The inquiry of Her Majesty’s Government is evidently prompted by a desire to insure, if possible, the permanent peace of the Samoan Islands in case of the death of King Malietoa. In this aspect of the case the Government of the United States is equally solicitous and is willing to exert its influence by all legal and equitable means.
It is desirable and necessary, however, in this connection to refer to the provisions of the general act providing for the neutrality and autonomous government of the Samoan Islands, concluded at Berlin June 14, 1889.
Article I of the general act, after declaring that those islands are neutral territory, in which the citizens and subjects of the three signatory powers have equal rights of residence, trade, and personal protection, says:
The three powers recognize the independence of the Samoan government and the free right of the natives to elect their chief or king and choose their form of government according to their own laws and customs. Neither of the powers shall exercise any separate control over the islands or the government thereof.
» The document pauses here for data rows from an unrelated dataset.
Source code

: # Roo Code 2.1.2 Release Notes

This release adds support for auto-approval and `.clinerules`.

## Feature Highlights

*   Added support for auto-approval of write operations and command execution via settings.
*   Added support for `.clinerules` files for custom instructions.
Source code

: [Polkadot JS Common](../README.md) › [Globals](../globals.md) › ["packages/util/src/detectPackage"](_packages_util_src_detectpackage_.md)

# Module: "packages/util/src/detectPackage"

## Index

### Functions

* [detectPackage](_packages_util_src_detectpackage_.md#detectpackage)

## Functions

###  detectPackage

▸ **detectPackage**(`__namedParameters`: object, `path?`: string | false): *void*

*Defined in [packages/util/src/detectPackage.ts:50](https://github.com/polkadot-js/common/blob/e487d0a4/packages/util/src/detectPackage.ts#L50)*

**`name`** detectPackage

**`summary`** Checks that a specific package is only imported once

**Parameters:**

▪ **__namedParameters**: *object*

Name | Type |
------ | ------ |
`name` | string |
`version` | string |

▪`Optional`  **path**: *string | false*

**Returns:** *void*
The same article defines the status of Malietoa Laupepa, who was recognized by the three powers as king, and adds:
His successor shall be duly elected according to the laws and customs of Samoa.
Nowhere in the general act is authority conferred upon the treaty powers to appoint or agree upon a successor to King Malietoa. The right of the natives to elect their chief or king according to their own laws and customs is clearly conceded and recognized.
When they shall have done this, by reason of the death of Malietoa, the Government of the United States will be most willing to cooperate with the interested powers to recognize the natives’ choice and to do all that lies in its power to strengthen his hands for the preservation of peace and the maintenance of good government in the Samoan Islands.